Please repeat exactly the lines below from the one containing "- Amazon Virtual" down to the one containing "- Integrated Development", both included, and nothing else.

□ □ □ □ □

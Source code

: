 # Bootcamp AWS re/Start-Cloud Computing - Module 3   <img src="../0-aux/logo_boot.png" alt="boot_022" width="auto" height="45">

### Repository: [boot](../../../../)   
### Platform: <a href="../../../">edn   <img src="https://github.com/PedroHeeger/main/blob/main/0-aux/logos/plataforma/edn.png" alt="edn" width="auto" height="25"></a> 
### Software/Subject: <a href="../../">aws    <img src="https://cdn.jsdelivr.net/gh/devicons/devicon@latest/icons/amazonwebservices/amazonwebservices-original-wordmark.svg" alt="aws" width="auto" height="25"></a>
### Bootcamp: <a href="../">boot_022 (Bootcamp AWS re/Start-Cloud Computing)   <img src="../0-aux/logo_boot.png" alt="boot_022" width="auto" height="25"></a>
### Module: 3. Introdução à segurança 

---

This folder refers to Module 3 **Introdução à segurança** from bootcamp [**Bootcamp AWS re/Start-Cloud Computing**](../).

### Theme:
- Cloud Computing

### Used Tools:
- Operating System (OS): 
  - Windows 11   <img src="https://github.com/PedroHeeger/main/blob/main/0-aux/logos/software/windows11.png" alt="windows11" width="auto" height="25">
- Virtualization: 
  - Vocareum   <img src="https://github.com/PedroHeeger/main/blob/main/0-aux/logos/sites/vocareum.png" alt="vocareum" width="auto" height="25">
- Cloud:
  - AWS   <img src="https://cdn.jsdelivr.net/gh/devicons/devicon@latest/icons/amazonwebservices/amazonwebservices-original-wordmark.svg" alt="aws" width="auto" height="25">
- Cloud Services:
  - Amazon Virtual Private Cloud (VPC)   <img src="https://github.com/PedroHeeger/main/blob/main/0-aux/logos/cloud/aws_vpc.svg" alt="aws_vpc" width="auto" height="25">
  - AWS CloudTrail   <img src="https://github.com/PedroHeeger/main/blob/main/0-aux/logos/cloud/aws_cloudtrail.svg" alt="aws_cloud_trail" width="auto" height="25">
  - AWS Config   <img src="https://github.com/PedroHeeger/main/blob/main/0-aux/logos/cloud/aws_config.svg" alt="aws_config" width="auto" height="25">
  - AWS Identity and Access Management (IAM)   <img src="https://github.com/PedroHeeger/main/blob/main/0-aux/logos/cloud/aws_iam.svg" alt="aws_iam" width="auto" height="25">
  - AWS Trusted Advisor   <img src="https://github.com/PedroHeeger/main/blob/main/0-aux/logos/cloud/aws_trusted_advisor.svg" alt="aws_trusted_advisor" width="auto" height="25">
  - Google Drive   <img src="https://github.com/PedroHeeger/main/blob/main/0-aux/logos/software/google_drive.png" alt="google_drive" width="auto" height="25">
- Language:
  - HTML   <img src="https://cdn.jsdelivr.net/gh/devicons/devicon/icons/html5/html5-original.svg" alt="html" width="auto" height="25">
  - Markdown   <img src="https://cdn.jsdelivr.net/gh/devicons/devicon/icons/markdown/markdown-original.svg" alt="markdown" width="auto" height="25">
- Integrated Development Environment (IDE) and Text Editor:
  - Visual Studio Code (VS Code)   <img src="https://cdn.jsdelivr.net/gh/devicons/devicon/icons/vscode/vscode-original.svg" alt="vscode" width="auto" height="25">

□ □ □ □ □

■ **Answer to the exercise**
  - Amazon Virtual Private Cloud (VPC)   <img src="https://github.com/PedroHeeger/main/blob/main/0-aux/logos/cloud/aws_vpc.svg" alt="aws_vpc" width="auto" height="25">
  - AWS CloudTrail   <img src="https://github.com/PedroHeeger/main/blob/main/0-aux/logos/cloud/aws_cloudtrail.svg" alt="aws_cloud_trail" width="auto" height="25">
  - AWS Config   <img src="https://github.com/PedroHeeger/main/blob/main/0-aux/logos/cloud/aws_config.svg" alt="aws_config" width="auto" height="25">
  - AWS Identity and Access Management (IAM)   <img src="https://github.com/PedroHeeger/main/blob/main/0-aux/logos/cloud/aws_iam.svg" alt="aws_iam" width="auto" height="25">
  - AWS Trusted Advisor   <img src="https://github.com/PedroHeeger/main/blob/main/0-aux/logos/cloud/aws_trusted_advisor.svg" alt="aws_trusted_advisor" width="auto" height="25">
  - Google Drive   <img src="https://github.com/PedroHeeger/main/blob/main/0-aux/logos/software/google_drive.png" alt="google_drive" width="auto" height="25">
- Language:
  - HTML   <img src="https://cdn.jsdelivr.net/gh/devicons/devicon/icons/html5/html5-original.svg" alt="html" width="auto" height="25">
  - Markdown   <img src="https://cdn.jsdelivr.net/gh/devicons/devicon/icons/markdown/markdown-original.svg" alt="markdown" width="auto" height="25">
- Integrated Development Environment (IDE) and Text Editor:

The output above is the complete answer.